▸ PROBLEM:
A faithful repeat of all the records, with no image kept, is the required answer.

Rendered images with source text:
════════
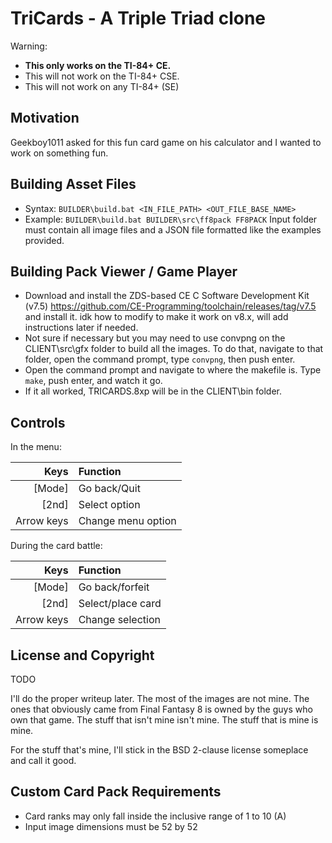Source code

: TriCards - A Triple Triad clone
===============================
Warning:
* **This only works on the TI-84+ CE.**
* This will not work on the TI-84+ CSE.
* This will not work on any TI-84+ (SE)

Motivation
----------
Geekboy1011 asked for this fun card game on his calculator and I wanted to
work on something fun.

Building Asset Files
--------------------
* Syntax: `BUILDER\build.bat <IN_FILE_PATH> <OUT_FILE_BASE_NAME>`
* Example: `BUILDER\build.bat BUILDER\src\ff8pack FF8PACK`
Input folder must contain all image files and a JSON file formatted like the
examples provided.

Building Pack Viewer / Game Player
----------------------------------
* Download and install the ZDS-based CE C Software Development Kit (v7.5)
  https://github.com/CE-Programming/toolchain/releases/tag/v7.5 and install it.
  idk how to modify to make it work on v8.x, will add instructions later if needed.
* Not sure if necessary but you may need to use convpng on the CLIENT\src\gfx
  folder to build all the images. To do that, navigate to that folder, 
  open the command prompt, type `convpng`, then push enter.
* Open the command prompt and navigate to where the makefile is. Type `make`,
  push enter, and watch it go.
* If it all worked, TRICARDS.8xp will be in the CLIENT\bin folder.

Controls
--------
In the menu:

| Keys     |  Function         |
|---------:|:------------------|
|[Mode]    | Go back/Quit      |
|[2nd]     | Select option     |
|Arrow keys| Change menu option|

During the card battle:

| Keys     |  Function         |
|---------:|:------------------|
|[Mode]    | Go back/forfeit   |
|[2nd]     | Select/place card |
|Arrow keys| Change selection  |

License and Copyright
---------------------
TODO

I'll do the proper writeup later. The most of the images are not mine.
The ones that obviously came from Final Fantasy 8 is owned by the guys who own
that game. The stuff that isn't mine isn't mine. The stuff that is mine is mine.

For the stuff that's mine, I'll stick in the BSD 2-clause license someplace and
call it good.

Custom Card Pack Requirements
-----------------------------
* Card ranks may only fall inside the inclusive range of 1 to 10 (A)
* Input image dimensions must be 52 by 52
════════
▸ RESULT BELOW:
Source code

: TriCards - A Triple Triad clone
===============================
Warning:
* **This only works on the TI-84+ CE.**
* This will not work on the TI-84+ CSE.
* This will not work on any TI-84+ (SE)

Motivation
----------
Geekboy1011 asked for this fun card game on his calculator and I wanted to
work on something fun.

Building Asset Files
--------------------
* Syntax: `BUILDER\build.bat <IN_FILE_PATH> <OUT_FILE_BASE_NAME>`
* Example: `BUILDER\build.bat BUILDER\src\ff8pack FF8PACK`
Input folder must contain all image files and a JSON file formatted like the
examples provided.

Building Pack Viewer / Game Player
----------------------------------
* Download and install the ZDS-based CE C Software Development Kit (v7.5)
  https://github.com/CE-Programming/toolchain/releases/tag/v7.5 and install it.
  idk how to modify to make it work on v8.x, will add instructions later if needed.
* Not sure if necessary but you may need to use convpng on the CLIENT\src\gfx
  folder to build all the images. To do that, navigate to that folder, 
  open the command prompt, type `convpng`, then push enter.
* Open the command prompt and navigate to where the makefile is. Type `make`,
  push enter, and watch it go.
* If it all worked, TRICARDS.8xp will be in the CLIENT\bin folder.

Controls
--------
In the menu:

| Keys     |  Function         |
|---------:|:------------------|
|[Mode]    | Go back/Quit      |
|[2nd]     | Select option     |
|Arrow keys| Change menu option|

During the card battle:

| Keys     |  Function         |
|---------:|:------------------|
|[Mode]    | Go back/forfeit   |
|[2nd]     | Select/place card |
|Arrow keys| Change selection  |

License and Copyright
---------------------
TODO

I'll do the proper writeup later. The most of the images are not mine.
The ones that obviously came from Final Fantasy 8 is owned by the guys who own
that game. The stuff that isn't mine isn't mine. The stuff that is mine is mine.

For the stuff that's mine, I'll stick in the BSD 2-clause license someplace and
call it good.

Custom Card Pack Requirements
-----------------------------
* Card ranks may only fall inside the inclusive range of 1 to 10 (A)
* Input image dimensions must be 52 by 52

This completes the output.